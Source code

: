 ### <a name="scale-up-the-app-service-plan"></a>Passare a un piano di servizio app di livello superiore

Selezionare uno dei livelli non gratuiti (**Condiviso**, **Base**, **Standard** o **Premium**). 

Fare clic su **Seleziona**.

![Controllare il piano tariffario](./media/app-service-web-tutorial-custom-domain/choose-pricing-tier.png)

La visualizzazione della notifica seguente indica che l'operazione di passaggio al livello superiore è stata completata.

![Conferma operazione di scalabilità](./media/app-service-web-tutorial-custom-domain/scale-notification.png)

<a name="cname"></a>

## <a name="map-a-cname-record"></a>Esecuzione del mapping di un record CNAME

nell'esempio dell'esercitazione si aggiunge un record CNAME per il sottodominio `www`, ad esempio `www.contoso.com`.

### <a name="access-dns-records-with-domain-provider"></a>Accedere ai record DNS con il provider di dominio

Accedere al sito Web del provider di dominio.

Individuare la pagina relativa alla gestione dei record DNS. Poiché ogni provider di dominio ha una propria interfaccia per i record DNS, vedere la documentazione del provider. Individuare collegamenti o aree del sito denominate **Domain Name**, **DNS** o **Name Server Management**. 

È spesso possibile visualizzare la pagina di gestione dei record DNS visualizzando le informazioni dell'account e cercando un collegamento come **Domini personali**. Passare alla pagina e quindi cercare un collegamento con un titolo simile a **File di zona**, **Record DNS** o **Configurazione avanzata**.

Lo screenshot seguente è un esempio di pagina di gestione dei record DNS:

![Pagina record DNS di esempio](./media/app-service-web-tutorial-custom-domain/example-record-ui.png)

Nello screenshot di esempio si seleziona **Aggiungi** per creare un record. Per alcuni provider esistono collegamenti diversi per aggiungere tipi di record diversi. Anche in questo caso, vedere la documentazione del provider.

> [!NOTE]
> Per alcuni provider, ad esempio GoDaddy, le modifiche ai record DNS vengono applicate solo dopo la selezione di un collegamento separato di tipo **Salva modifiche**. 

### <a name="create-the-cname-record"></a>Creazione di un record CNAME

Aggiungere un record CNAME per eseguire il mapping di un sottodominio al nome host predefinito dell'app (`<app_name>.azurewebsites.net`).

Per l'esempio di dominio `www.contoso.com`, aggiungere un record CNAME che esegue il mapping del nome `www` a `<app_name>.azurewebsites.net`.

◇ ◇ ◇ ◇ ◇ ◇ ◇

**WHAT TO DO**
Please reply with an exact copy of the lines above, starting at the first and ending at the line that holds "Accedere al sito Web del provider di dominio.".

**WRITTEN REPLY**
Source code

: ### <a name="scale-up-the-app-service-plan"></a>Passare a un piano di servizio app di livello superiore

Selezionare uno dei livelli non gratuiti (**Condiviso**, **Base**, **Standard** o **Premium**). 

Fare clic su **Seleziona**.

![Controllare il piano tariffario](./media/app-service-web-tutorial-custom-domain/choose-pricing-tier.png)

La visualizzazione della notifica seguente indica che l'operazione di passaggio al livello superiore è stata completata.

![Conferma operazione di scalabilità](./media/app-service-web-tutorial-custom-domain/scale-notification.png)

<a name="cname"></a>

## <a name="map-a-cname-record"></a>Esecuzione del mapping di un record CNAME

nell'esempio dell'esercitazione si aggiunge un record CNAME per il sottodominio `www`, ad esempio `www.contoso.com`.

### <a name="access-dns-records-with-domain-provider"></a>Accedere ai record DNS con il provider di dominio

Accedere al sito Web del provider di dominio.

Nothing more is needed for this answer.